Incluso El País ha hecho mención a los datos que El Debate lleva tiempo explicando, en el contexto de caos que caracteriza al Gobierno en esta materia, también: la inmigración irregular ha crecido en España un 66 %, en el mismo tiempo en que en Italia llegaba a reducirse un 82 %.

La compleja gestión de los «menores no acompañados», más conocidos por «menas», es solo la punta del iceberg de un problema mayor que afecta a España y al resto de Europa y se mezcla con otros fenómenos paralelos a los que tampoco se les presta la atención debida, como si negarlos o idealizarlos sirviera de algo.

El alud migratorio se combina así con el difícil encaje de comunidades ajenas a los valores europeos, con Francia como ejemplo paradigmático de sus consecuencias: son franceses de nacimiento pero no de convicción y se sienten mucho más identificados con la consigna de la nación islámica que con la de la República liberal en tantas cosas ejemplar.

A esa evidencia se le añade el éxodo africano, aquí presentado como la consecuencia de una huida desesperada de la guerra y la hambruna, lo que solo es cierto en parte: muchos vienen atraídos por la idea infantil del «sueño europeo», convencidos de que al llegar a esa Arcadia lograrán un confort que ven imposible en sus países de origen e, incluso, llegarán a triunfar en el Real Madrid.

Por eso vienen jóvenes barones, tras pagarle una fortuna al mafioso del barco que puede trasladarles a las inmediaciones de España, que alcanzarán a bordo de un cayuco que en realidad no utilizaron para el trayecto: quienes sí lo hacen suelen morir dramáticamente ahogados por la imposibilidad de recorrer mil quinientas millas náuticas en una embarcación primitiva que necesitaría soportar, además de a decenas de seres humanos, alrededor de nueve toneladas de combustible.

De un lado, pues, hemos renunciado a defender que la única manera de favorecer una integración real es proteger la soberanía de los valores y derechos europeos, que son los más elevados y decentes alumbrados por la humanidad, con el insoportable coste que eso tiene: en nombre de una supuesta multiculturalidad, se tolera la implantación de sociedades con esquemas regresivos, cuando no medievales, que lejos de abrazar la oportunidad de sumarse al progreso trabajan, por acción premeditada o inercia, para borrar esa huella y sustituirla por la suya.

Y de otro, por el negligente buenismo de dirigentes como Sánchez y tantos otros de su estirpe en ambos lados del tablero ideológico, hemos incentivado un negocio de trata de seres humanos a los que, tras el indigno efecto llamada, se les suelta de mala manera en las calles de cualquier ciudad, o se les confina en indecentes centros de refugiados con horario de entrada y de salida y demasiado tiempo libre para no hacer nada, todo ello por la pereza del Gobierno y de las ONG que facturan por traerlos, colocarlos y desentenderse de todo lo demás.

Las estadísticas demuestran, sin ninguna duda, la necesidad de estimular y gestionar una inmigración regular, que logrará prosperidad y la dejará en su sociedad de acogida, en términos económicos y también culturales.
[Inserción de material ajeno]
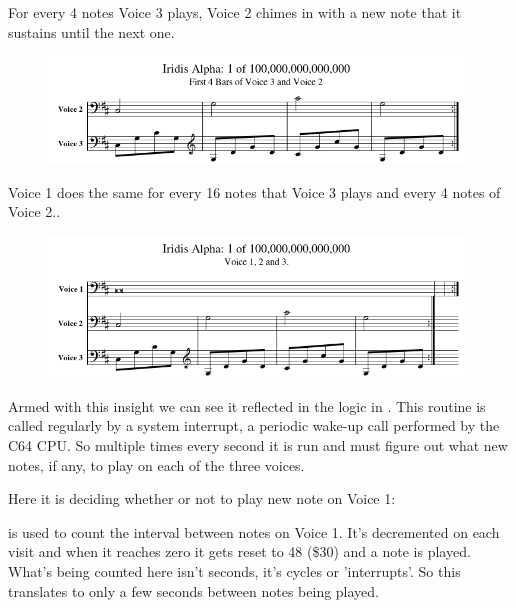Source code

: For every 4 notes Voice 3 plays, Voice 2 chimes in with a new note that it sustains until the next one.

\begin{figure}[H]
{
  \begin{adjustbox}{width=11cm,center}
  \includegraphics[width=11cm]{music/Voice_2_Part.png}%
    \end{adjustbox}
}
\end{figure}

Voice 1 does the same for every 16 notes that Voice 3 plays and every 4 notes of Voice 2..

\begin{figure}[H]
{
  \begin{adjustbox}{width=11cm,center}
  \includegraphics[width=11cm]{music/Voice_1_Part.png}%
    \end{adjustbox}
}
\end{figure}

Armed with this insight we can see it reflected in the logic in . This routine
is called regularly by a system interrupt, a periodic wake-up call performed by the C64 CPU. So multiple
times every second it is run and must figure out what new notes, if any, to play on each of the three
voices.

Here it is deciding whether or not to play new note on Voice 1:

%


 is used to count the interval between notes on Voice 1. It's decremented on each
visit and when it reaches zero it gets reset to 48 (\$30) and a note is played. What's being counted here isn't
seconds, it's cycles or 'interrupts'. So this translates to only a few seconds between notes being played.

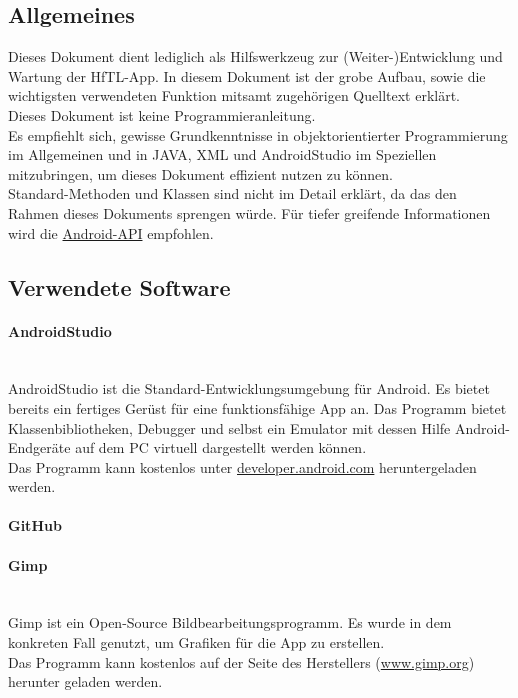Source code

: \subsection{Allgemeines}
Dieses Dokument dient lediglich als Hilfswerkzeug zur (Weiter-)Entwicklung und Wartung der HfTL-App. In diesem Dokument ist der grobe Aufbau, sowie die wichtigsten verwendeten Funktion mitsamt zugehörigen Quelltext erklärt.
\\[1em]
Dieses Dokument ist keine Programmieranleitung.
\\[1em]
Es empfiehlt sich, gewisse Grundkenntnisse in objektorientierter Programmierung im Allgemeinen und  in JAVA, XML und AndroidStudio im Speziellen mitzubringen, um dieses Dokument effizient nutzen zu können.
\\[1em]
Standard-Methoden und Klassen sind nicht im Detail erklärt, da das den Rahmen dieses Dokuments sprengen würde. Für tiefer greifende Informationen wird die \href{http://developer.android.com/reference/packages.html}{Android-API} empfohlen.


\subsection{Verwendete Software}
\paragraph{AndroidStudio}
\ \\[1em]
AndroidStudio ist die Standard-Entwicklungsumgebung für Android. Es bietet bereits ein fertiges Gerüst für eine funktionsfähige App an. Das Programm bietet Klassenbibliotheken, Debugger und selbst ein Emulator mit dessen Hilfe Android-Endgeräte auf dem PC virtuell dargestellt werden können.\\
Das Programm kann kostenlos unter \href{https://developer.android.com/sdk/index.html}{developer.android.com} heruntergeladen werden.



\paragraph{GitHub}
\paragraph{Gimp}
\ \\[1em]
Gimp ist ein Open-Source Bildbearbeitungsprogramm. Es wurde in dem konkreten Fall genutzt, um Grafiken für die App zu erstellen.\\
Das Programm kann kostenlos auf der Seite des Herstellers  (\href{http://www.gimp.org/downloads/}{www.gimp.org}) herunter geladen werden.

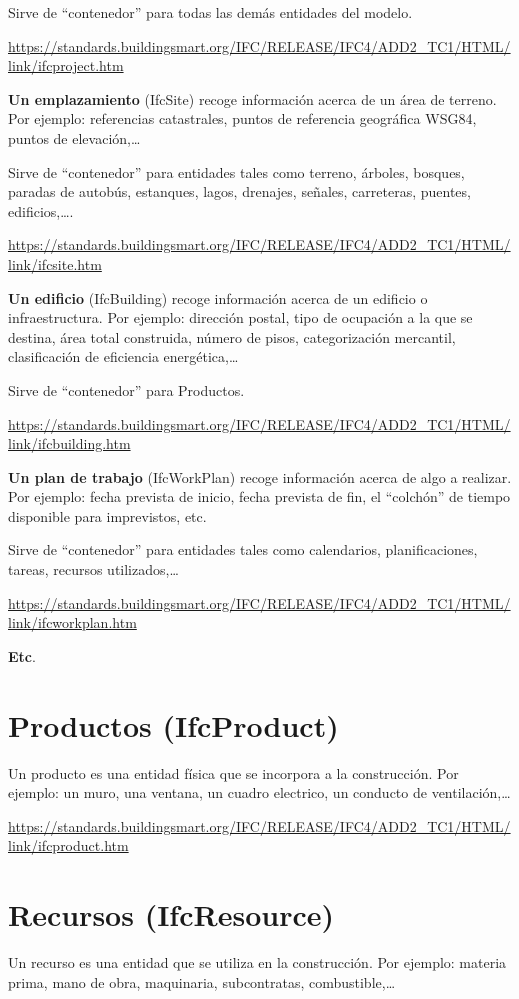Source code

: \documentclass[spanish,12pt,a4paper,final,oneside]{book}
\begin{document}
Sirve de ``contenedor'' para todas las demás entidades del modelo.

\url{https://standards.buildingsmart.org/IFC/RELEASE/IFC4/ADD2_TC1/HTML/link/ifcproject.htm}

\textbf{Un emplazamiento} (IfcSite) recoge información acerca de un área de terreno. Por ejemplo: referencias catastrales, puntos de referencia geográfica WSG84, puntos de elevación,\ldots

Sirve de ``contenedor'' para entidades tales como terreno, árboles, bosques, paradas de autobús, estanques, lagos, drenajes, señales, carreteras, puentes, edificios,\ldots. 

\url{https://standards.buildingsmart.org/IFC/RELEASE/IFC4/ADD2_TC1/HTML/link/ifcsite.htm}

\textbf{Un edificio} (IfcBuilding) recoge información acerca de un edificio o infraestructura. Por ejemplo: dirección postal, tipo de ocupación a la que se destina, área total construida, número de pisos, categorización mercantil, clasificación de eficiencia energética,\ldots

Sirve de ``contenedor'' para Productos.

\url{https://standards.buildingsmart.org/IFC/RELEASE/IFC4/ADD2_TC1/HTML/link/ifcbuilding.htm}

\textbf{Un plan de trabajo} (IfcWorkPlan) recoge información acerca de algo a realizar. Por ejemplo:  fecha prevista de inicio, fecha prevista de fin, el ``colchón'' de tiempo disponible para imprevistos, etc.   

Sirve de ``contenedor'' para entidades tales como calendarios, planificaciones, tareas, recursos utilizados,\ldots 

\url{https://standards.buildingsmart.org/IFC/RELEASE/IFC4/ADD2_TC1/HTML/link/ifcworkplan.htm}

\textbf{Etc}.

\section{Productos (IfcProduct)}
Un producto es una entidad física que se incorpora a la construcción. Por ejemplo: un muro, una ventana, un cuadro electrico, un conducto de ventilación,\ldots

\url{https://standards.buildingsmart.org/IFC/RELEASE/IFC4/ADD2_TC1/HTML/link/ifcproduct.htm}


\section{Recursos (IfcResource)}
Un recurso es una entidad que se utiliza en la construcción. Por ejemplo: materia prima, mano de obra, maquinaria, subcontratas, combustible,\ldots 
\end{document}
Pero demuestran también los estragos generados por el fenómeno si se desborda irresponsablemente: desarraigo, delincuencia, pobreza, inseguridad y xenofobia.
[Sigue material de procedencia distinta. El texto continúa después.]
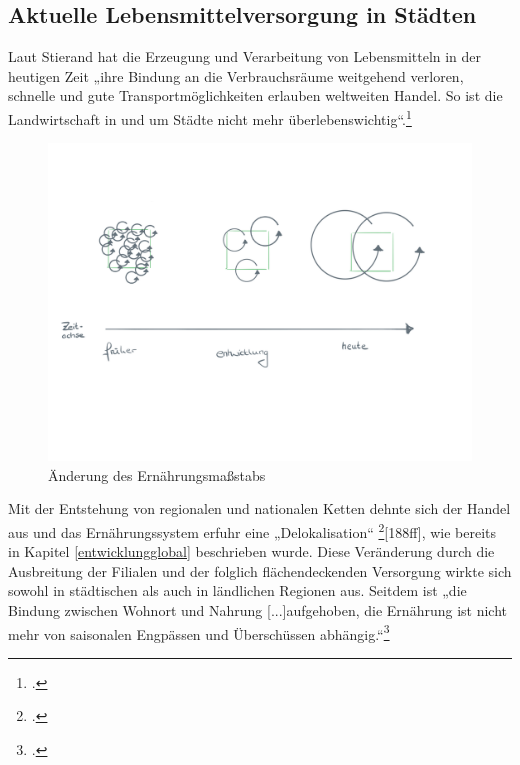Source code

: \documentclass{scrartcl}
\begin{document}
\subsection{Aktuelle Lebensmittelversorgung in Städten}
Laut Stierand hat die Erzeugung und Verarbeitung von Lebensmitteln in der heutigen Zeit „ihre Bindung an die Verbrauchsräume weitgehend verloren, schnelle und gute Transportmöglichkeiten erlauben weltweiten Handel. So ist die Landwirtschaft in und um Städte nicht mehr überlebenswichtig“.\footcite[S.122f]{Stierand2008StadtLebensmittel} 

\begin{figure}[htbp]
\centering
\includegraphics[width=12cm]{image_folder/ernahrung.png}
\caption{Änderung des Ernährungsmaßstabs}
\label{fig:massstab}
\end{figure}

Mit der Entstehung von regionalen und nationalen Ketten dehnte sich der Handel aus und das Ernährungssystem erfuhr eine „Delokalisation“  \footcite{MASSIMOMONTANARI1993DerEuropa}[188ff], wie bereits in Kapitel \ref{entwicklungglobal} beschrieben wurde. Diese Veränderung durch die Ausbreitung der Filialen und der folglich flächendeckenden Versorgung wirkte sich sowohl in städtischen als auch in ländlichen Regionen aus. Seitdem ist „die Bindung zwischen Wohnort und Nahrung [...]aufgehoben, die Ernährung ist nicht mehr von saisonalen Engpässen und Überschüssen abhängig.“\footcite[S.122]{Stierand2008StadtLebensmittel}  
\end{document}
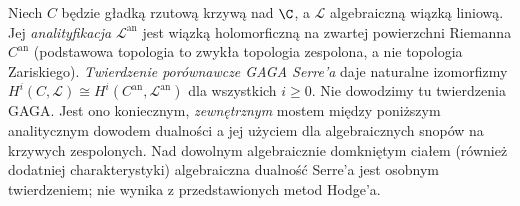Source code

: \begin{uwaga}
Niech $C$ będzie gładką rzutową krzywą nad $\C$, a
$\mathcal L$ algebraiczną wiązką liniową. Jej
\emph{analityfikacja} $\mathcal L^{\mathrm{an}}$ jest
wiązką holomorficzną na zwartej powierzchni Riemanna
$C^{\mathrm{an}}$ (podstawowa topologia to zwykła
topologia zespolona, a nie topologia Zariskiego).
\emph{Twierdzenie porównawcze GAGA Serre'a} daje
naturalne izomorfizmy
$H^i(C,\mathcal L)\cong
H^i(C^{\mathrm{an}},\mathcal L^{\mathrm{an}})$
dla wszystkich $i\ge0$. Nie dowodzimy tu twierdzenia
GAGA. Jest ono koniecznym, \emph{zewnętrznym}
mostem między poniższym analitycznym dowodem dualności
a jej użyciem dla algebraicznych snopów na krzywych
zespolonych. Nad dowolnym algebraicznie domkniętym
ciałem (również dodatniej charakterystyki)
algebraiczna dualność Serre'a jest osobnym twierdzeniem;
nie wynika z przedstawionych metod Hodge'a.
\end{uwaga}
Cuidar las fronteras no es solo una garantía para los nacionales: también lo es para quienes vienen, pues garantiza su inserción en un universo de derechos y de obligaciones imprescindible para obtener y ejercer una ciudadanía plena.
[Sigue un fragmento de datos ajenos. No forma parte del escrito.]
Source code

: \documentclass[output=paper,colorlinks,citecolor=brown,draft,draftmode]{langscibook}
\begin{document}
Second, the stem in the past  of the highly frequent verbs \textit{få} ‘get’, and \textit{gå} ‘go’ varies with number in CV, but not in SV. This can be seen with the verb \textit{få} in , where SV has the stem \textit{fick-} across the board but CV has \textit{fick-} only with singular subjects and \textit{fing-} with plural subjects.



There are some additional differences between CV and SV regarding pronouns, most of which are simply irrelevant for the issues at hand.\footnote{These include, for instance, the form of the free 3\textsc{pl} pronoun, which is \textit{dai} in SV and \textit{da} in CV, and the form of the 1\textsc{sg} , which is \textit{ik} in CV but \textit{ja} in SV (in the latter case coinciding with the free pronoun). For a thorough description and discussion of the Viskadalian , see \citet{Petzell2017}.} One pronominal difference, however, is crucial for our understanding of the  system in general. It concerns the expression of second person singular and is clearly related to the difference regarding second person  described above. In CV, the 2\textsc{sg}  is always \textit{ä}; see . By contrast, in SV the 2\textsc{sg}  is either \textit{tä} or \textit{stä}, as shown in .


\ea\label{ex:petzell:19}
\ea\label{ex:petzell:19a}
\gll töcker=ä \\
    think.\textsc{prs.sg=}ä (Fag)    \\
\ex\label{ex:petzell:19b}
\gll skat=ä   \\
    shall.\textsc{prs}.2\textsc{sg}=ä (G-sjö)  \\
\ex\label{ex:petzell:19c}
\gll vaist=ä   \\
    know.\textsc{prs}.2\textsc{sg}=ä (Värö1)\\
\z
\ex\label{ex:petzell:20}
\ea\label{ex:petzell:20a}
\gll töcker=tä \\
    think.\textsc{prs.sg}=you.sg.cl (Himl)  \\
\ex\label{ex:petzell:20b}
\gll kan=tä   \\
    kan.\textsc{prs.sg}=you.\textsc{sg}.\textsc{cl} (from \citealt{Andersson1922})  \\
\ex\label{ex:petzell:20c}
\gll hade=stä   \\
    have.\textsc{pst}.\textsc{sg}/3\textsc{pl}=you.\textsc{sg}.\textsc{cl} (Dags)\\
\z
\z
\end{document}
No distinguir entre el refugiado, el asimilado, el irregular, el nacionalizado y el sinvergüenza y no aplicarle a cada uno la receta que su situación reclama, para mezclarlo todo en un batiburrillo de falso humanitarismo, demagogia política e incompetencia solo está sirviendo, en toda Europa salvo en la Italia de la interesante Giorgia Meloni, para estimular respuestas radicales, prejuicios infundados y, también, miedos razonables.